Pharmaceutical company Valeant acquired heart drugs Isuprel and Nitropress in 2014. As soon as they had done so they raised the prices of the two drugs by 600% and 300% respectively. Isuprel now costs US$1,346.62 per vial and Nitropress, US$805.61 per vial. We couldn’t have a better example of what not to do to raise your prices. So serious were the consequences that the company’s officers have now been questioned by politicians. The now departed CEO of Valeant made his exit with an apology for his “aggressive” management of the company. I’ll bet “aggressive” is what he was appointed for originally.
TESCO, the big food retailer, were caught in a trap of price increases when they should have been looking at price decreases. So persistent had inflation been that they got into a habit of regular price increases – and continued doing it even when there was deflation. A good example of system overriding thinking.
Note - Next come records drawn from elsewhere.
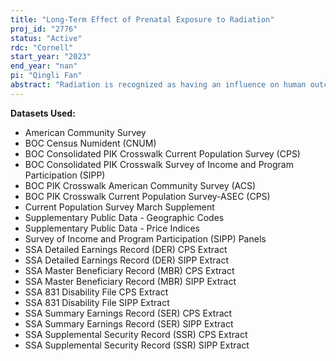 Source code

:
 ```yaml
---
title: "Long-Term Effect of Prenatal Exposure to Radiation"
proj_id: "2776"
status: "Active"
rdc: "Cornell"
start_year: "2023"
end_year: "nan"
pi: "Qingli Fan"
abstract: "Radiation is recognized as having an influence on human outcomes, especially in relation to infant and child development. In Japan and Europe, events ranging from the 1945 Hiroshima atomic explosion and the 1986 Chernobyl accident to the very recent 2011 Fukushima nuclear plant damage incident have drawn long-lasting attention to the effect of radiation on public health. In the United States, numerous nuclear weapon tests have been conducted and contributed considerable radioactive fallouts over the country; however, no study on the influence of radioactive fallouts on U.S. general population has been done. Combining radiation data in the 1960s, cohort survey response from ACS, CPS, SIPP, and administrative records from the SSA, we examine the impact of prenatal radiation exposure on long-term education attainment and labor market performance exploiting county-level variation in the timing and severity of radiation. Insights from the medical literature suggest that cognitive development is most susceptible to ionizing radiation during the second trimester, we thus expect human outcomes to be negatively impacted if the subjects were exposed to high doses of radiation during such critical gestation periods."
---
```


**Datasets Used:**

  - American Community Survey 
  - BOC Census Numident (CNUM) 
  - BOC Consolidated PIK Crosswalk Current Population Survey (CPS) 
  - BOC Consolidated PIK Crosswalk Survey of Income and Program Participation (SIPP) 
  - BOC PIK Crosswalk American Community Survey (ACS) 
  - BOC PIK Crosswalk Current Population Survey-ASEC (CPS) 
  - Current Population Survey March Supplement 
  - Supplementary Public Data - Geographic Codes 
  - Supplementary Public Data - Price Indices 
  - Survey of Income and Program Participation (SIPP) Panels 
  - SSA Detailed Earnings Record (DER) CPS Extract 
  - SSA Detailed Earnings Record (DER) SIPP Extract 
  - SSA Master Beneficiary Record (MBR) CPS Extract 
  - SSA Master Beneficiary Record (MBR) SIPP Extract 
  - SSA 831 Disability File CPS Extract 
  - SSA 831 Disability File SIPP Extract 
  - SSA Summary Earnings Record (SER) CPS Extract 
  - SSA Summary Earnings Record (SER) SIPP Extract 
  - SSA Supplemental Security Record (SSR) CPS Extract 
  - SSA Supplemental Security Record (SSR) SIPP Extract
All suppliers need to raise prices from time to time. Increased costs, improved performance, a need to fund more expensive research, repositioning your product or service, all call for higher prices. These reasons are producer driven. Selling is about being customer driven. Customers don’t like price increases so how you implement them is important to your future prosperity. Badly handled price increases can ruin a perfectly sound business.
Rule No 1 is do it little and often. People adjust fairly quickly to new prices, often after an initial grumble. The less the increase the less there is to grumble about. Banks know this. They start by charging $10 and then another $10 and so on until you are paying big charges but without having had to go through a huge increase at any one time. You probably forgot to complain on the way for fear of being thought too poor to pay $10.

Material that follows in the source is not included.